-- Available data follows --

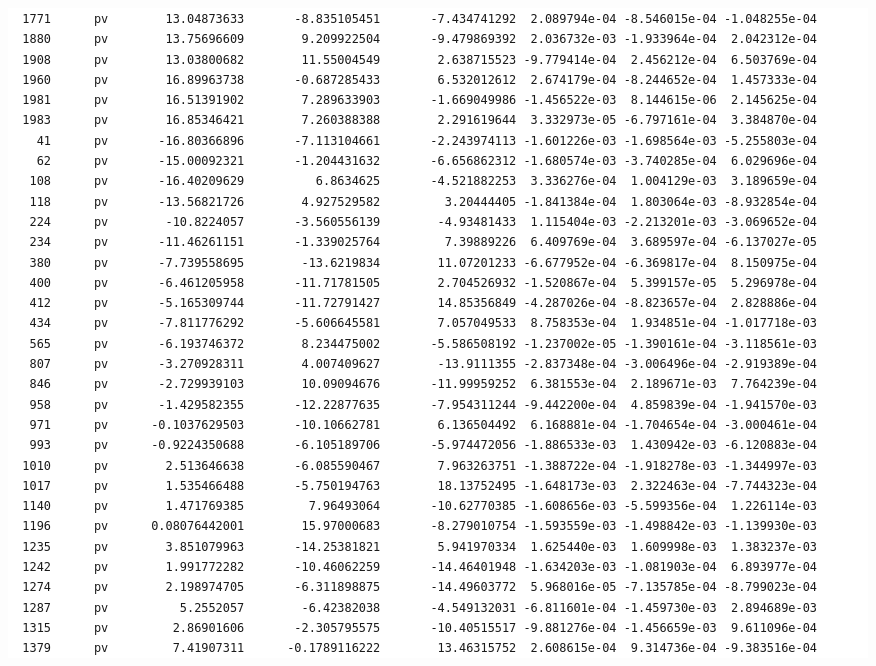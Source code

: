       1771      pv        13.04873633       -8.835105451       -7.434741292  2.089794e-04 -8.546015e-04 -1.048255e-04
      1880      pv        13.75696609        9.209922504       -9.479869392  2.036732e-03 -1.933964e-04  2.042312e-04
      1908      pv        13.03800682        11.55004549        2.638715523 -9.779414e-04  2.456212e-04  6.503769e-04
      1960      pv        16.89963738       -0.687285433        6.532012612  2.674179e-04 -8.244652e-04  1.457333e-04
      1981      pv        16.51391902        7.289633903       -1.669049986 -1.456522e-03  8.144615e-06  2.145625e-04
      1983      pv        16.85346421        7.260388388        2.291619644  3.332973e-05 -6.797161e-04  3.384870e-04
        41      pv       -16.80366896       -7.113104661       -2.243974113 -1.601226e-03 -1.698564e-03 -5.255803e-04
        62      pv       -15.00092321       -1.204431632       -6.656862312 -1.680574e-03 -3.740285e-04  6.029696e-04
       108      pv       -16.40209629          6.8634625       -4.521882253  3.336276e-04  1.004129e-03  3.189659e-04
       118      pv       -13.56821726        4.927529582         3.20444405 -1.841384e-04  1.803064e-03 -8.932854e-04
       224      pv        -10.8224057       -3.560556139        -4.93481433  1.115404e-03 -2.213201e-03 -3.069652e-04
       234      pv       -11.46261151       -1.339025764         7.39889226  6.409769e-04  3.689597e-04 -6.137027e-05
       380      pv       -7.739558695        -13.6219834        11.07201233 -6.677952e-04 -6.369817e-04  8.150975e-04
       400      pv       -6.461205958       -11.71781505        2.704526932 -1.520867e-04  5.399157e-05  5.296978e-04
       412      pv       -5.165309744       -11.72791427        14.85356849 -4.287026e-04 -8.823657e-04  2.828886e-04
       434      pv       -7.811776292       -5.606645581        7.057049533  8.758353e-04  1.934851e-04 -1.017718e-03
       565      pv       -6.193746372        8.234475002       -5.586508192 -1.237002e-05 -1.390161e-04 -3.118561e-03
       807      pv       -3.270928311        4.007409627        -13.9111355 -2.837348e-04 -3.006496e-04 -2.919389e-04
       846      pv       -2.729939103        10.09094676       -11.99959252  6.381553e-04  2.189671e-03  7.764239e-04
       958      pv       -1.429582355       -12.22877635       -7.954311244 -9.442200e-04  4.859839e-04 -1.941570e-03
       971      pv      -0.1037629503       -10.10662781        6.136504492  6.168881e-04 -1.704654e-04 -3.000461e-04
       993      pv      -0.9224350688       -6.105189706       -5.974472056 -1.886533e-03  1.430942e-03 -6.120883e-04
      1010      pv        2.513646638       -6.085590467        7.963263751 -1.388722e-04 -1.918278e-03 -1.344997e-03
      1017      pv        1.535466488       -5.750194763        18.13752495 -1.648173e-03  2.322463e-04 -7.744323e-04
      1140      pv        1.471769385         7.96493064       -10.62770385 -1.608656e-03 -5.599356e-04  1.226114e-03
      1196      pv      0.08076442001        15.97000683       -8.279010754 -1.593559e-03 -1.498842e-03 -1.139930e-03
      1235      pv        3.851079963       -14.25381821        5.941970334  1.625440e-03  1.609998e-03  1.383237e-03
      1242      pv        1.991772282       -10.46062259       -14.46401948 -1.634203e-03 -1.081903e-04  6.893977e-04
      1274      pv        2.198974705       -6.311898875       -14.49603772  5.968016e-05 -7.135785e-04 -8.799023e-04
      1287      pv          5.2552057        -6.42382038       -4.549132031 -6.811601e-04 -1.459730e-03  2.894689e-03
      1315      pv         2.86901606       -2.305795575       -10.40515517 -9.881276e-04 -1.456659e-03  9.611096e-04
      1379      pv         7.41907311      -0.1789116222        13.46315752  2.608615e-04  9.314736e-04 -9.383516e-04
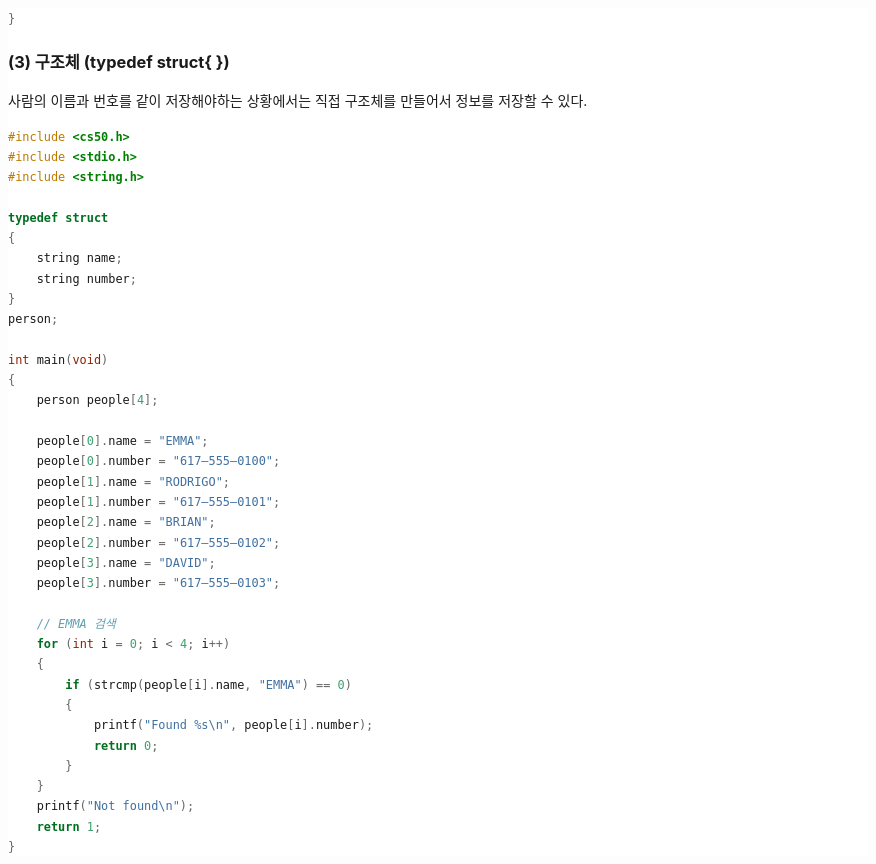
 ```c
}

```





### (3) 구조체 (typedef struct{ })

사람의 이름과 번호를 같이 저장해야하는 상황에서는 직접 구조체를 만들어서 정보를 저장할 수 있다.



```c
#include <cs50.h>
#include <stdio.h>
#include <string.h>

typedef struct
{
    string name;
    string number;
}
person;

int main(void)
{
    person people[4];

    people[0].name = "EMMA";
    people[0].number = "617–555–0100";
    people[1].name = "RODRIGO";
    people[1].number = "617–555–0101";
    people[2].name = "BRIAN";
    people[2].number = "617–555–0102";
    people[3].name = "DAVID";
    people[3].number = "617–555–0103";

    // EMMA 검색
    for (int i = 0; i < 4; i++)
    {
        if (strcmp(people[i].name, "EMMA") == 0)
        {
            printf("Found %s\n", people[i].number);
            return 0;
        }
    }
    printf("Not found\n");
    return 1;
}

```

-- Available data concluded --

_What you should do_.
Output the data above in full and exactly, with every image left out.

_Reply to the exercise_.
Source code

:       1771      pv        13.04873633       -8.835105451       -7.434741292  2.089794e-04 -8.546015e-04 -1.048255e-04
      1880      pv        13.75696609        9.209922504       -9.479869392  2.036732e-03 -1.933964e-04  2.042312e-04
      1908      pv        13.03800682        11.55004549        2.638715523 -9.779414e-04  2.456212e-04  6.503769e-04
      1960      pv        16.89963738       -0.687285433        6.532012612  2.674179e-04 -8.244652e-04  1.457333e-04
      1981      pv        16.51391902        7.289633903       -1.669049986 -1.456522e-03  8.144615e-06  2.145625e-04
      1983      pv        16.85346421        7.260388388        2.291619644  3.332973e-05 -6.797161e-04  3.384870e-04
        41      pv       -16.80366896       -7.113104661       -2.243974113 -1.601226e-03 -1.698564e-03 -5.255803e-04
        62      pv       -15.00092321       -1.204431632       -6.656862312 -1.680574e-03 -3.740285e-04  6.029696e-04
       108      pv       -16.40209629          6.8634625       -4.521882253  3.336276e-04  1.004129e-03  3.189659e-04
       118      pv       -13.56821726        4.927529582         3.20444405 -1.841384e-04  1.803064e-03 -8.932854e-04
       224      pv        -10.8224057       -3.560556139        -4.93481433  1.115404e-03 -2.213201e-03 -3.069652e-04
       234      pv       -11.46261151       -1.339025764         7.39889226  6.409769e-04  3.689597e-04 -6.137027e-05
       380      pv       -7.739558695        -13.6219834        11.07201233 -6.677952e-04 -6.369817e-04  8.150975e-04
       400      pv       -6.461205958       -11.71781505        2.704526932 -1.520867e-04  5.399157e-05  5.296978e-04
       412      pv       -5.165309744       -11.72791427        14.85356849 -4.287026e-04 -8.823657e-04  2.828886e-04
       434      pv       -7.811776292       -5.606645581        7.057049533  8.758353e-04  1.934851e-04 -1.017718e-03
       565      pv       -6.193746372        8.234475002       -5.586508192 -1.237002e-05 -1.390161e-04 -3.118561e-03
       807      pv       -3.270928311        4.007409627        -13.9111355 -2.837348e-04 -3.006496e-04 -2.919389e-04
       846      pv       -2.729939103        10.09094676       -11.99959252  6.381553e-04  2.189671e-03  7.764239e-04
       958      pv       -1.429582355       -12.22877635       -7.954311244 -9.442200e-04  4.859839e-04 -1.941570e-03
       971      pv      -0.1037629503       -10.10662781        6.136504492  6.168881e-04 -1.704654e-04 -3.000461e-04
       993      pv      -0.9224350688       -6.105189706       -5.974472056 -1.886533e-03  1.430942e-03 -6.120883e-04
      1010      pv        2.513646638       -6.085590467        7.963263751 -1.388722e-04 -1.918278e-03 -1.344997e-03
      1017      pv        1.535466488       -5.750194763        18.13752495 -1.648173e-03  2.322463e-04 -7.744323e-04
      1140      pv        1.471769385         7.96493064       -10.62770385 -1.608656e-03 -5.599356e-04  1.226114e-03
      1196      pv      0.08076442001        15.97000683       -8.279010754 -1.593559e-03 -1.498842e-03 -1.139930e-03
      1235      pv        3.851079963       -14.25381821        5.941970334  1.625440e-03  1.609998e-03  1.383237e-03
      1242      pv        1.991772282       -10.46062259       -14.46401948 -1.634203e-03 -1.081903e-04  6.893977e-04
      1274      pv        2.198974705       -6.311898875       -14.49603772  5.968016e-05 -7.135785e-04 -8.799023e-04
      1287      pv          5.2552057        -6.42382038       -4.549132031 -6.811601e-04 -1.459730e-03  2.894689e-03
      1315      pv         2.86901606       -2.305795575       -10.40515517 -9.881276e-04 -1.456659e-03  9.611096e-04
      1379      pv         7.41907311      -0.1789116222        13.46315752  2.608615e-04  9.314736e-04 -9.383516e-04
 ```c
}

```





### (3) 구조체 (typedef struct{ })

사람의 이름과 번호를 같이 저장해야하는 상황에서는 직접 구조체를 만들어서 정보를 저장할 수 있다.



```c
#include <cs50.h>
#include <stdio.h>
#include <string.h>

typedef struct
{
    string name;
    string number;
}
person;

int main(void)
{
    person people[4];

    people[0].name = "EMMA";
    people[0].number = "617–555–0100";
    people[1].name = "RODRIGO";
    people[1].number = "617–555–0101";
    people[2].name = "BRIAN";
    people[2].number = "617–555–0102";
    people[3].name = "DAVID";
    people[3].number = "617–555–0103";

    // EMMA 검색
    for (int i = 0; i < 4; i++)
    {
        if (strcmp(people[i].name, "EMMA") == 0)
        {
            printf("Found %s\n", people[i].number);
            return 0;
        }
    }
    printf("Not found\n");
    return 1;
}

```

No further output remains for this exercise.